To me, something that’s as hilarious as it is pathetic (two closely related qualities in my life) is that the last bad dream I’d had was about a camera.  A few weeks ago, I wrote an entry about being happy with what you have and not wasting money on things you don’t really need.  Well, about two days later I bought a new camera.  (Note to readers, never take anything I say seriously, I guess.)  In my defense, I found a beautiful Nikon 35ti and was able to buy it for about half the typical asking price.  Soon after I ordered it, I had a dream that it showed up malfunctioning.

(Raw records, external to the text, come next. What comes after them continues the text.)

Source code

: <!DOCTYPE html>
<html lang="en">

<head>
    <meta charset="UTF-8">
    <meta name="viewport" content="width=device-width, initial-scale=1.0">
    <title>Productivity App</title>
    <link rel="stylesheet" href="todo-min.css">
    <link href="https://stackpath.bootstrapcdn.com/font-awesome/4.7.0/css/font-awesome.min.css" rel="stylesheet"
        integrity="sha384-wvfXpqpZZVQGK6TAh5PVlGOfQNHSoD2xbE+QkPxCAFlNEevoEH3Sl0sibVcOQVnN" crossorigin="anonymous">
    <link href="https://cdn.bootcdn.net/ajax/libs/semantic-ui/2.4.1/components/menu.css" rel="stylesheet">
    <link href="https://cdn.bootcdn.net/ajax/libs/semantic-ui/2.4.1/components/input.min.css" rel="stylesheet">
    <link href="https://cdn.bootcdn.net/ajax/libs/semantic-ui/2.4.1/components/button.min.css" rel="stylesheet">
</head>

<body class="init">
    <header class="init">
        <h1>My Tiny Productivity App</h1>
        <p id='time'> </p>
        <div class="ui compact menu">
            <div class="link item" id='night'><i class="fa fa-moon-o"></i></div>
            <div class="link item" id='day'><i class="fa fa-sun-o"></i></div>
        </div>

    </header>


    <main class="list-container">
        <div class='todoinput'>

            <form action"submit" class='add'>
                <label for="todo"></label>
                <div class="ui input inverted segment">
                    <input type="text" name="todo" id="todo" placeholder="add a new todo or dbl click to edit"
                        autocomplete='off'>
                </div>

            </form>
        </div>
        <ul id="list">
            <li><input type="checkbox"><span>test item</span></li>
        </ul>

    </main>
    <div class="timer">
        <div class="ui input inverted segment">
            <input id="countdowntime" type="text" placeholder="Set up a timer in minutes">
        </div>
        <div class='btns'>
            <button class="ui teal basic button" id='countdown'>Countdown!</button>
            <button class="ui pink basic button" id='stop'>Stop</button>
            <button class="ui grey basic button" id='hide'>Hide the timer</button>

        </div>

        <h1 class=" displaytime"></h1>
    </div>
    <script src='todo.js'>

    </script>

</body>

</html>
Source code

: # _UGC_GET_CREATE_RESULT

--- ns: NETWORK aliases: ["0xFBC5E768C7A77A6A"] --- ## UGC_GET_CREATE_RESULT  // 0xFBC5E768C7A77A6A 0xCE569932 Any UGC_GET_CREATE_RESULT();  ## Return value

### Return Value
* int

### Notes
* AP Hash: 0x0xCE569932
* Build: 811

Some people have dreams about loved ones being hurt, a child being born with horrible birth defects (I couldn’t find that scene from The Fly to link to, sorry), or other genuinely traumatic events.  I dream about beautiful cameras not working.

The day I woke up from this ridiculous dream, the camera showed up at my House.  It was beautiful.  Cosmetically, it was flawless.  Ergonomically, it was pretty spiffy.  Walking around town shooting photos with it was a dream.  I would say it was easily the coolest camera I’ve ever used, even if it wasn’t necessarily the most capable.  In my excitement to load it and take it out shooting, I didn’t really pay attention to the annoying grinding sound it had a tendency to make.  I just assumed she was a raging alcoholic!  So what she’s a little loud, we all have our faults!  At the end of the first roll, I finally started to take notice though.  With the camera unloaded, I noticed that the aperture wasn’t opening properly, and that the shutter wasn’t opening and closing as it should have been.  Suddenly that quirky grinding noise hit my ears not unlike the death rattle of a small child…

Okay, I’m being dramatic.  But still, listen to this!

How did I not notice this camera should not have sounded like this?  Was I so blinded by how beautiful and downright fun it was that I honestly didn’t notice it wasn’t actually performing correctly?  What a tit.  I returned it for a full refund.  I’m still out $9 for return shipping and a roll of really nice film (okay, it was Fuji Superia, but it’s the principle, Smokey!).  The lesson here is.. I don’t know.  Don’t trust people even if they have perfect eBay feedback.  No, that can’t be the lesson, because I have perfect eBay feedback.  Anyway, I guess I can go back to dreaming about being stung to death by bees now.

Quick question: The seller described this camera as working without issue… does this guy owe me money for return shipping since he was blatantly lying? What do you think?